WHAT IS EXPECTED:
Restate the entries below exactly. Images are not part of the copy.

=== DATASET CONTENT ===

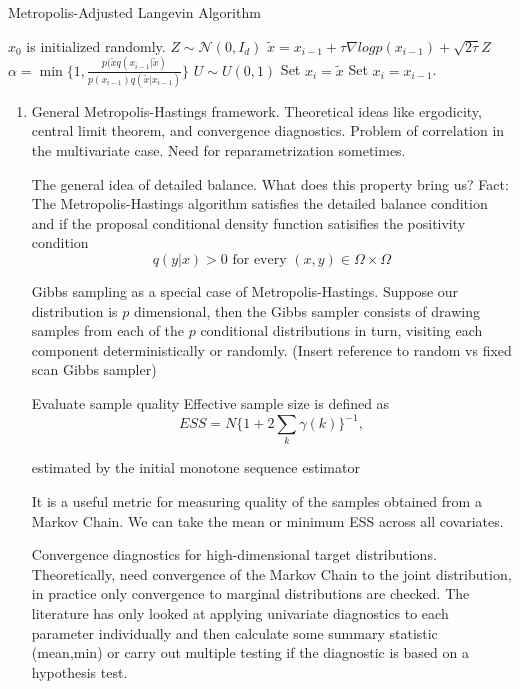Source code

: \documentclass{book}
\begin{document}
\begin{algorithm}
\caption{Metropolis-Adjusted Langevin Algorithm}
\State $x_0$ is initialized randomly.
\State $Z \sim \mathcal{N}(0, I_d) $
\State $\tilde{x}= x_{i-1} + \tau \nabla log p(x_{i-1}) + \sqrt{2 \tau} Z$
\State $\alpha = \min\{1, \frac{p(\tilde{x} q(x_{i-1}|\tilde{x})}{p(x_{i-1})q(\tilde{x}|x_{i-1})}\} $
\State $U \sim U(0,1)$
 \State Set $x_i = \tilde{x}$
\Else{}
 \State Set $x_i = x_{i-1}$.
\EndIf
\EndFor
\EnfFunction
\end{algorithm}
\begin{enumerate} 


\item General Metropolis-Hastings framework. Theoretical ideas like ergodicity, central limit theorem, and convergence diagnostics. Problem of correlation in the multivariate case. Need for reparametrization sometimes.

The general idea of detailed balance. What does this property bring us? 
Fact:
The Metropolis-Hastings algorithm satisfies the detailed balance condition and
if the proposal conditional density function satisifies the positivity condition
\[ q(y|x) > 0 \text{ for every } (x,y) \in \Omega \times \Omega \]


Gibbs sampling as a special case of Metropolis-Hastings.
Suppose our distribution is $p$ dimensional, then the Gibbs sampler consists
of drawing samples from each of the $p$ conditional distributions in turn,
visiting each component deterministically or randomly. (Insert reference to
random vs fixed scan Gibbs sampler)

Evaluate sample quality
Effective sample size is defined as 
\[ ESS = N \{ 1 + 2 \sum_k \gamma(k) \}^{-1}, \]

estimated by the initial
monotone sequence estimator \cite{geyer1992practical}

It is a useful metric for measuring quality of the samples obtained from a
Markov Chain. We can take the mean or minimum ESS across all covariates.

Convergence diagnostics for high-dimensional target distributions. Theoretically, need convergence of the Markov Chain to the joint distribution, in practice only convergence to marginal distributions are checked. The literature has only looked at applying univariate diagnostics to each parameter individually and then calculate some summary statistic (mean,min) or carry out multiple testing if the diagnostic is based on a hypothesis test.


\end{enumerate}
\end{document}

===

ANSWER TO THIS TASK:
Source code

: \documentclass{book}
\begin{document}
\begin{algorithm}
\caption{Metropolis-Adjusted Langevin Algorithm}
\State $x_0$ is initialized randomly.
\State $Z \sim \mathcal{N}(0, I_d) $
\State $\tilde{x}= x_{i-1} + \tau \nabla log p(x_{i-1}) + \sqrt{2 \tau} Z$
\State $\alpha = \min\{1, \frac{p(\tilde{x} q(x_{i-1}|\tilde{x})}{p(x_{i-1})q(\tilde{x}|x_{i-1})}\} $
\State $U \sim U(0,1)$
 \State Set $x_i = \tilde{x}$
\Else{}
 \State Set $x_i = x_{i-1}$.
\EndIf
\EndFor
\EnfFunction
\end{algorithm}
\begin{enumerate} 


\item General Metropolis-Hastings framework. Theoretical ideas like ergodicity, central limit theorem, and convergence diagnostics. Problem of correlation in the multivariate case. Need for reparametrization sometimes.

The general idea of detailed balance. What does this property bring us? 
Fact:
The Metropolis-Hastings algorithm satisfies the detailed balance condition and
if the proposal conditional density function satisifies the positivity condition
\[ q(y|x) > 0 \text{ for every } (x,y) \in \Omega \times \Omega \]


Gibbs sampling as a special case of Metropolis-Hastings.
Suppose our distribution is $p$ dimensional, then the Gibbs sampler consists
of drawing samples from each of the $p$ conditional distributions in turn,
visiting each component deterministically or randomly. (Insert reference to
random vs fixed scan Gibbs sampler)

Evaluate sample quality
Effective sample size is defined as 
\[ ESS = N \{ 1 + 2 \sum_k \gamma(k) \}^{-1}, \]

estimated by the initial
monotone sequence estimator \cite{geyer1992practical}

It is a useful metric for measuring quality of the samples obtained from a
Markov Chain. We can take the mean or minimum ESS across all covariates.

Convergence diagnostics for high-dimensional target distributions. Theoretically, need convergence of the Markov Chain to the joint distribution, in practice only convergence to marginal distributions are checked. The literature has only looked at applying univariate diagnostics to each parameter individually and then calculate some summary statistic (mean,min) or carry out multiple testing if the diagnostic is based on a hypothesis test.


\end{enumerate}
\end{document}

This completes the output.